Parece que la búsqueda del marfil estaba muy extendida. En África solían cazarlos con arqueros a caballo que disparaban a sus patas. Cuando caía por el agotamiento lo mataban y le arrebataban sus colmillos. Los trogloditas, pueblo etíope, los cazaban subiéndose a los árboles, y cuando pasaba el último ejemplar débil de una manada, se lanzaban encima, lo montaban, y con una afilada hacha lo herían en uno de los corvejones, articulaciones ubicadas en la parte inferior de la pierna (Plinio el Viejo, Historia Natural, 8.7.1).

 

El mismo autor nos indica que en India utilizan técnicas diferentes, pues un ‘mahout’ o jinete de elefantes, combate contra un paquidermo salvaje mientras monta uno domesticado. Una vez vencido, el jinete monta en el salvaje y este, al verse sobrepasado, se somete a la voluntad humana (Historia Natural, 8.8.1).
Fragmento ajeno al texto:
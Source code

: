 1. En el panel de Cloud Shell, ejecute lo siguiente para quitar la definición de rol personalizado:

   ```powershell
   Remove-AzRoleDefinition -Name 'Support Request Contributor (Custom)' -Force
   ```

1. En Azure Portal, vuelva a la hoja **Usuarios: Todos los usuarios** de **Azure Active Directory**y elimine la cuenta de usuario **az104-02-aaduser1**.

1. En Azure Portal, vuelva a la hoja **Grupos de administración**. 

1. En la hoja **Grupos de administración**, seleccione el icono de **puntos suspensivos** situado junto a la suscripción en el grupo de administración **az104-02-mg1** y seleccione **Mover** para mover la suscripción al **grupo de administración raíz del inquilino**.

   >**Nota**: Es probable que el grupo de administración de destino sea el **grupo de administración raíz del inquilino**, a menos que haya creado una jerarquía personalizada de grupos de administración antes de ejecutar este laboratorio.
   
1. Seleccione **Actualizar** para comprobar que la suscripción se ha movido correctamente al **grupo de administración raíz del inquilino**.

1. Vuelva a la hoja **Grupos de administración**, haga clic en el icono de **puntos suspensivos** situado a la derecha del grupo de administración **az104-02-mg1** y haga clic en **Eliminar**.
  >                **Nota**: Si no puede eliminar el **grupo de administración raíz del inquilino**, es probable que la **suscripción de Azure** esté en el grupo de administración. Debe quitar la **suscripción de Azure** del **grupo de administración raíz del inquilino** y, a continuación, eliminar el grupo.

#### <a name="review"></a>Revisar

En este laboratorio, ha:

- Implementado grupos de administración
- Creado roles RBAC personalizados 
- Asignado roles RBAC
De hecho, Plinio destaca que, antiguamente, los elefantes se acorralaban y obligaban a que cayeran a fosos previamente excavados, donde, por medio del hambre, los amansaban hasta poder montarlos. Algo parecido cuenta Estrabón sobre la India, donde encerraban a los animales en gigantescos recintos donde se encontraban con los mahouts y sus monturas. De este modo combatían, y mientras tanto otro hombre ataba las piernas de la víctima para lanzarlos después al suelo. En ese momento les colocaban un collar con púas, por el cual, cualquier movimiento suponía un calvario. Por ello los elefantes dejaban de moverse y se volvían dóciles (Estrabón, Geografía, 15.1.42).
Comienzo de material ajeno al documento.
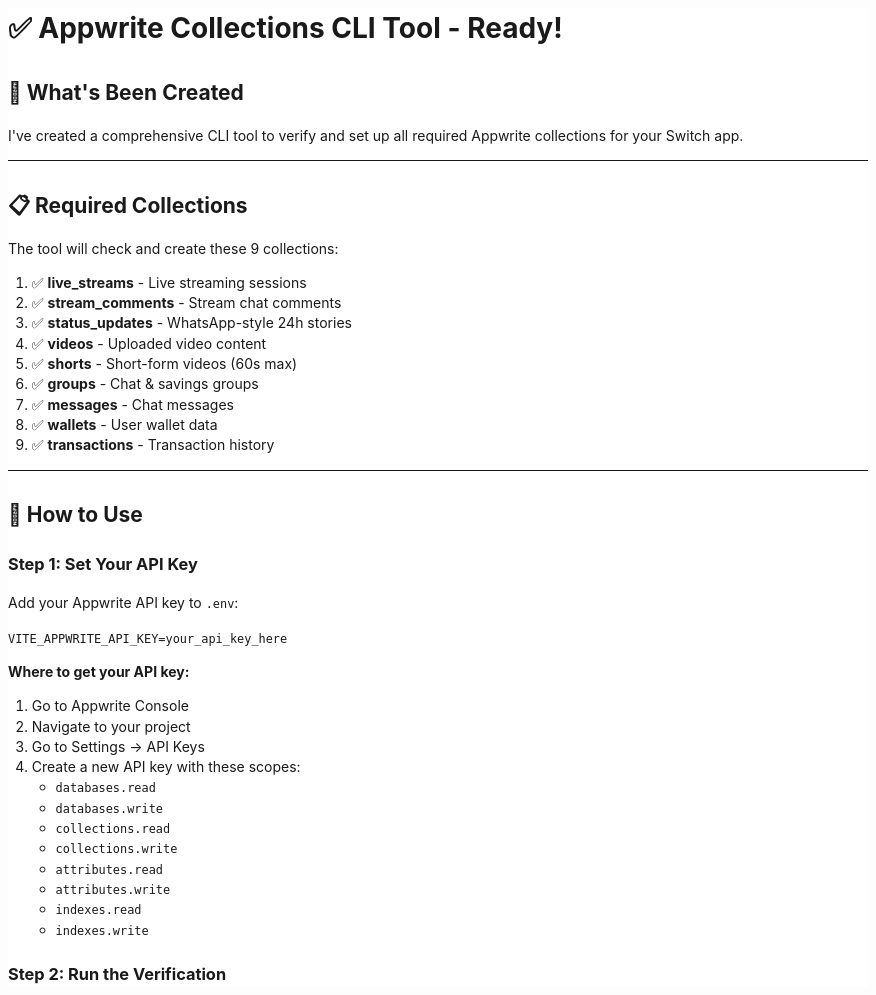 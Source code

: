 # ✅ Appwrite Collections CLI Tool - Ready!

## 🎉 What's Been Created

I've created a comprehensive CLI tool to verify and set up all required Appwrite collections for your Switch app.

---

## 📋 Required Collections

The tool will check and create these 9 collections:

1. ✅ **live_streams** - Live streaming sessions
2. ✅ **stream_comments** - Stream chat comments  
3. ✅ **status_updates** - WhatsApp-style 24h stories
4. ✅ **videos** - Uploaded video content
5. ✅ **shorts** - Short-form videos (60s max)
6. ✅ **groups** - Chat & savings groups
7. ✅ **messages** - Chat messages
8. ✅ **wallets** - User wallet data
9. ✅ **transactions** - Transaction history

---

## 🚀 How to Use

### Step 1: Set Your API Key

Add your Appwrite API key to `.env`:

```env
VITE_APPWRITE_API_KEY=your_api_key_here
```

**Where to get your API key:**
1. Go to Appwrite Console
2. Navigate to your project
3. Go to Settings → API Keys
4. Create a new API key with these scopes:
   - `databases.read`
   - `databases.write`
   - `collections.read`
   - `collections.write`
   - `attributes.read`
   - `attributes.write`
   - `indexes.read`
   - `indexes.write`

### Step 2: Run the Verification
Grabado de una masacre de elefantes en un anfiteatro romano - (1865) Anónimo alemán.jpg

Grabado de una masacre de elefantes en un anfiteatro romano - (1865) Anónimo alemán

Estos elefantes eran usados o bien para labores de agricultura, construcción, entretenimiento, o, principalmente, para la guerra. En la batalla de Rafia (217 a. C.), en la actual Rafah, Palestina, se enfrentaron los ejércitos del faraón Ptolomeo IV contra el ejército seléucida de Antíoco III. En esta contienda ambos bandos llevaron entre 70 y 100 elefantes cada uno. La ferocidad del combate entre estos animales nos lo transmite Polibio: “Sólo unos pocos de los elefantes de Ptolomeo cargaron contra los que se les enfrentaban; los soldados apostados en las torres lucharon valientemente, golpeándose de cerca con golpes de sarissa [lanza que para la época medía entre seis y siete metros]; pero el espectáculo más hermoso fue ver a los propios elefantes cargando directamente unos contra otros y luchando furiosamente. La forma de luchar de estos animales es la siguiente: se entrecruzan sus colmillos, empujándose con todas sus fuerzas mientras se agarran al suelo, hasta que el más vigoroso consigue desviar la trompa del otro; y cuando consigue flanquearle, le atraviesa con sus colmillos, como hacen los toros con sus cuernos” (Polibio, Historias, 5.84).

Dibujo de un combate entre elefantes - (ss. XIII-XIV d. C.) Dinastía Yuan, China.jpg

Dibujo de un combate entre elefantes (ss. XIII-XIV d. C.) - Dinastía Yuan, China

A pesar del caos de la batalla, el instinto prevalece, incluso en los animales, y, según parece, sucedió lo siguiente: “Volviendo a los elefantes de Ptolomeo, la mayoría de ellos rehuyeron el combate, siguiendo la costumbre de los elefantes africanos; no soportan el olor y el grito de sus congéneres indios [del bando seléucida]; también creo que temen su tamaño y su fuerza; en cualquier caso, huyen en cuanto los ven venir” (Polibio, Historias, 5.84).

Elefantes en Rafia (217 a. C.).jpg
Combate de elefantes en Rafia (217 a. C.).jpg

Estos enormes animales eran maltratados hasta que se sometían, y después morían en las guerras humanas. Por ello, a pesar de que les llamemos ‘bestias’, creo que ellos tendrían más razones para decir eso de nosotros.